Plain vanilla people.
Women with pishvis, men in collared tee shirts or bush shirts, young techies with id cards dangling around their necks like nooses, kids in uniform with oil drenched hair, the big cars and their humble drivers, the autowalas and their माझ. Indeed, the rosy winters and the perennial bougainvillas did their bit in making me fall in love with Pune, but it has, honestly, been the people who have visited me or the friends who I've met whilst they were here on business, that have strengthened the heartstrings even more. I am yet to strike out any of the items I had jotted down on my to-do list while I'm here. But no matter. There's a vintage Beetle, ragged and rusty, cobwebbed, with its paint chipped, waiting each day for me to turn right from - a landmark not preempted. A charm that has the power to surprise everyday.
And yet that is also not it. What about Veeram's house? What about my own? What about my favourite restaurant? And its काली दाल and बैंगन bharta that I've yet to savour again?
So Sajani was here over the weekend. Here only to see me and, on short notice, also to rescue Duffer, my newly adopted tom. Having known Saj for almost seven years now is a tad hard to believe, because really, it was only that first week of spending concentrated hours with each other several times that account for our experience of each other. For our knowing of each other. For our comfort of each other. We have never lived in the same city, leave alone studied or worked together. We come from culturally diametrically variant backgrounds.
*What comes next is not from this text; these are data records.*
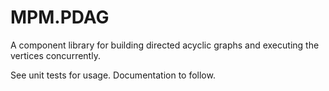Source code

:# MPM.PDAG
A component library for building directed acyclic graphs and executing the vertices concurrently.

See unit tests for usage. Documentation to follow. 
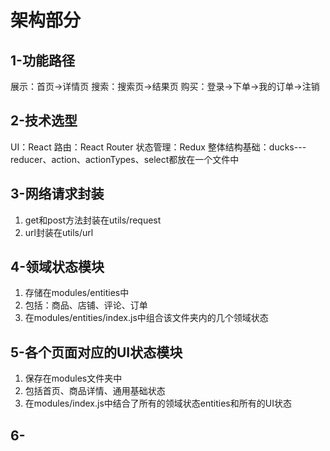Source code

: # 架构部分
## 1-功能路径
展示：首页->详情页
搜索：搜索页->结果页
购买：登录->下单->我的订单->注销

## 2-技术选型
UI：React
路由：React Router
状态管理：Redux
整体结构基础：ducks---reducer、action、actionTypes、select都放在一个文件中

## 3-网络请求封装
1. get和post方法封装在utils/request
2. url封装在utils/url

## 4-领域状态模块
1. 存储在modules/entities中
2. 包括：商品、店铺、评论、订单
3. 在modules/entities/index.js中组合该文件夹内的几个领域状态

## 5-各个页面对应的UI状态模块
1. 保存在modules文件夹中
2. 包括首页、商品详情、通用基础状态
3. 在modules/index.js中结合了所有的领域状态entities和所有的UI状态

## 6-
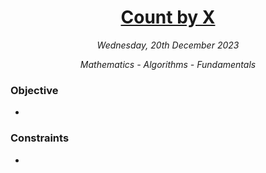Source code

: <h1 align="center">
  <a href="">Count by X</a>
</h1>

<p align="center">
  <i align="center">Wednesday, 20th December 2023</i>
</p>

<p align="center">
  <i align="center">Mathematics - Algorithms - Fundamentals</i>
</p>

### Objective

-

### Constraints

-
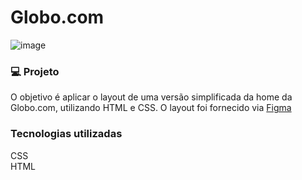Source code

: ### <h1>Globo.com</h1>
![image](https://user-images.githubusercontent.com/49844995/208315400-54ec7f49-0ded-46f7-8e83-dfb4b77a751d.png)

### :computer: Projeto
O objetivo é aplicar o layout de uma versão simplificada da home da Globo.com, utilizando HTML e CSS. O layout foi fornecido via <a href=“http://exemplo.com/“>Figma</a>

### Tecnologias utilizadas
CSS </br>
HTML
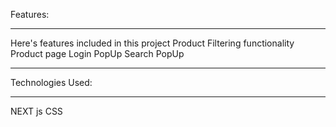 Features:

---

Here's features included in this project
Product Filtering functionality
Product page
Login PopUp
Search PopUp

---

Technologies Used:

---

NEXT js
CSS
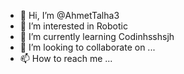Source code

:- 👋 Hi, I’m @AhmetTalha3
- 👀 I’m interested in Robotic
- 🌱 I’m currently learning Codinhsshsjh
- 💞️ I’m looking to collaborate on ...
- 📫 How to reach me ...

<!---
AhmetTalha3/AhmetTalha3 is a ✨ special ✨ repository because its `README.md` (this file) appears on your GitHub profile.
You can click the Preview link to take a look at your changes.
--->
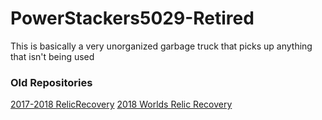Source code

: # PowerStackers5029-Retired

This is basically a very unorganized garbage truck that picks up anything that isn't being used

### Old Repositories

[2017-2018 RelicRecovery](https://github.com/robotgenis/PowerStacker5029-RelicRecovery)
[2018 Worlds Relic Recovery](https://github.com/robotgenis/5029-preseason2018)
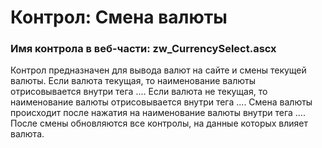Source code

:﻿---
description: 2.4.9.1
---
# Контрол: Смена валюты
### Имя контрола в веб-части: zw_CurrencySelect.ascx
Контрол предназначен для вывода валют на сайте и смены текущей валюты.
Если валюта текущая, то наименование валюты отрисовывается внутри тега <span>...</span>.
Если валюта не текущая, то наименование валюты отрисовывается внутри тега <a>...</a>.
Смена валюты происходит после нажатия на наименование валюты внутри тега <a>...</a>. После смены обновляются все контролы, на данные которых влияет валюта.  
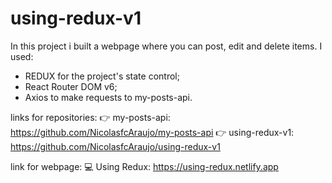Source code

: # using-redux-v1
In this project i built a webpage where you can post, edit and delete items. 
I used: 
  - REDUX for the project's state control; 
  - React Router DOM v6;
  - Axios to make requests to my-posts-api.

links for repositories: 
  👉 my-posts-api: https://github.com/NicolasfcAraujo/my-posts-api
  👉 using-redux-v1: https://github.com/NicolasfcAraujo/using-redux-v1
  
link for webpage:
  💻 Using Redux: https://using-redux.netlify.app
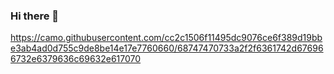 ### Hi there 👋

<!--
**RafaelEufrazio/RafaelEufrazio** is a ✨ _special_ ✨ repository because its `README.md` (this file) appears on your GitHub profile.

Here are some ideas to get you started:

- 🔭 I’m currently working on ...
- 🌱 I’m currently learning ...
- 👯 I’m looking to collaborate on ...
- 🤔 I’m looking for help with ...
- 💬 Ask me about ...
- 📫 How to reach me: ...
- 😄 Pronouns: ...
- ⚡ Fun fact: ...
-->

https://camo.githubusercontent.com/cc2c1506f11495dc9076ce6f389d19bbe3ab4ad0d755c9de8be14e17e7760660/68747470733a2f2f6361742d676966732e6379636c69632e617070
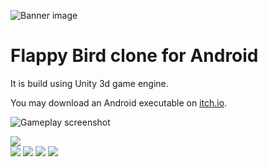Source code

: ![Banner image](Screenshots/Banner.jpg)
# Flappy Bird clone for Android

It is build using Unity 3d game engine.

You may download an Android executable on [itch.io](https://snma.itch.io/flappybird-clone).

![Gameplay screenshot](Screenshots/Play1.jpg)


  <div width="100" style="display: inline-block;">
    <img src="https://github.com/sn-ma/FlappyBird/blob/0cc028ed27c776471fa213bf576ae77fa0d9eee5/Screenshots/Play1.jpg">
  </div>

<div>
  <div width="100" style="display: inline-block;">
    <img src="https://github.com/sn-ma/FlappyBird/blob/0cc028ed27c776471fa213bf576ae77fa0d9eee5/Screenshots/Play1.jpg">
  </div>
  <div width="100" style="display: inline-block;">
    <img src="https://github.com/sn-ma/FlappyBird/blob/0cc028ed27c776471fa213bf576ae77fa0d9eee5/Screenshots/Play2.jpg">
  </div>
  <div width="100" style="display: inline-block;">
    <img src="https://github.com/sn-ma/FlappyBird/blob/0cc028ed27c776471fa213bf576ae77fa0d9eee5/Screenshots/Pause1.jpg">
  </div>
  <div width="100" style="display: inline-block;">
    <img src="https://github.com/sn-ma/FlappyBird/blob/0cc028ed27c776471fa213bf576ae77fa0d9eee5/Screenshots/Dead1.jpg">
  </div>
</div>
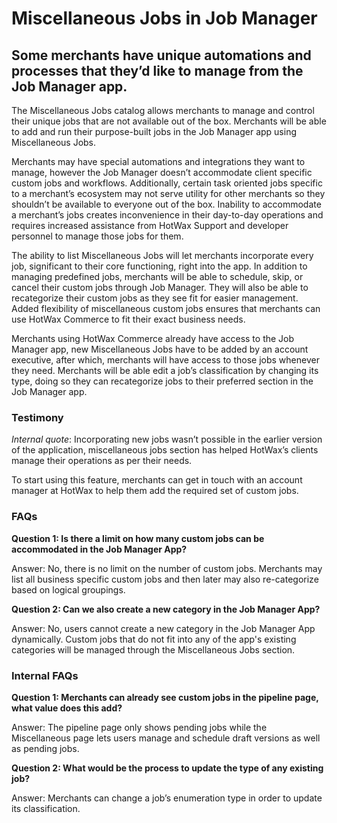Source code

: # Miscellaneous Jobs in Job Manager

## Some merchants have unique automations and processes that they’d like to manage from the Job Manager app.

The Miscellaneous Jobs catalog allows merchants to manage and control their unique jobs that are not available out of the box. Merchants will be able to add and run their purpose-built jobs in the Job Manager app using Miscellaneous Jobs.

Merchants may have special automations and integrations they want to manage, however the Job Manager doesn’t accommodate client specific custom jobs and workflows. Additionally, certain task oriented jobs specific to a merchant’s ecosystem may not serve utility for other merchants so they shouldn’t be available to everyone out of the box. Inability to accommodate a merchant’s jobs creates inconvenience in their day-to-day operations and requires increased assistance from HotWax Support and developer personnel to manage those jobs for them.

The ability to list Miscellaneous Jobs will let merchants incorporate every job, significant to their core functioning, right into the app. In addition to managing predefined jobs, merchants will be able to schedule, skip, or cancel their custom jobs through Job Manager. They will also be able to recategorize their custom jobs as they see fit for easier management. Added flexibility of miscellaneous custom jobs ensures that merchants can use HotWax Commerce to fit their exact business needs.

Merchants using HotWax Commerce already have access to the Job Manager app, new Miscellaneous Jobs have to be added by an account executive, after which, merchants will have access to those jobs whenever they need. Merchants will be able edit a job’s classification by changing its type, doing so they can recategorize jobs to their preferred section in the Job Manager app.

### Testimony

*Internal quote*: Incorporating new jobs wasn’t possible in the earlier version of the application, miscellaneous jobs section has helped HotWax’s clients manage their operations as per their needs.

To start using this feature, merchants can get in touch with an account manager at HotWax to help them add the required set of custom jobs.

### FAQs

**Question 1: Is there a limit on how many custom jobs can be accommodated in the Job Manager App?**

Answer: No, there is no limit on the number of custom jobs. Merchants may list all business specific custom jobs and then later may also re-categorize based on logical groupings.

**Question 2: Can we also create a new category in the Job Manager App?** 

Answer: No, users cannot create a new category in the Job Manager App dynamically. Custom jobs that do not fit into any of the app's existing categories will be managed through the Miscellaneous Jobs section.


### Internal FAQs

**Question 1: Merchants can already see custom jobs in the pipeline page, what value does this add?** 

Answer: The pipeline page only shows pending jobs while the Miscellaneous page lets users manage and schedule draft versions as well as pending jobs.

**Question 2: What would be the process to update the type of any existing job?**

Answer: Merchants can change a job’s enumeration type in order to update its classification.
Our achievements differ from one another's, and so do our losses, but expression has been so liberating with her! And perhaps our judgement and opinion of each other came about painstakingly slowly, but it is only a thing of wonder how often through both our car rides to and from bombay this time, we seemed to have been having two parallel conversations with each other: a verbal one, that goes yaketty yakk, and then there's our eyes that meet almost as often as there is stupidity prevailing. And Saj's talent allows her to speak even with a poker face, where I may be tempted to break into a giggle, roll my eyes or simply hit my palm to my face.
I reckon that our judgement of people comes partly if not entirely, not only from our experience of the world, but also from our mothers. We often don't get their kinks, and yet. For hours, we would lie in our PJs analysing the people we love and hate, and when a third person would enter, suddenly shut our eyes - Eyes, gobs, tolerance too actually.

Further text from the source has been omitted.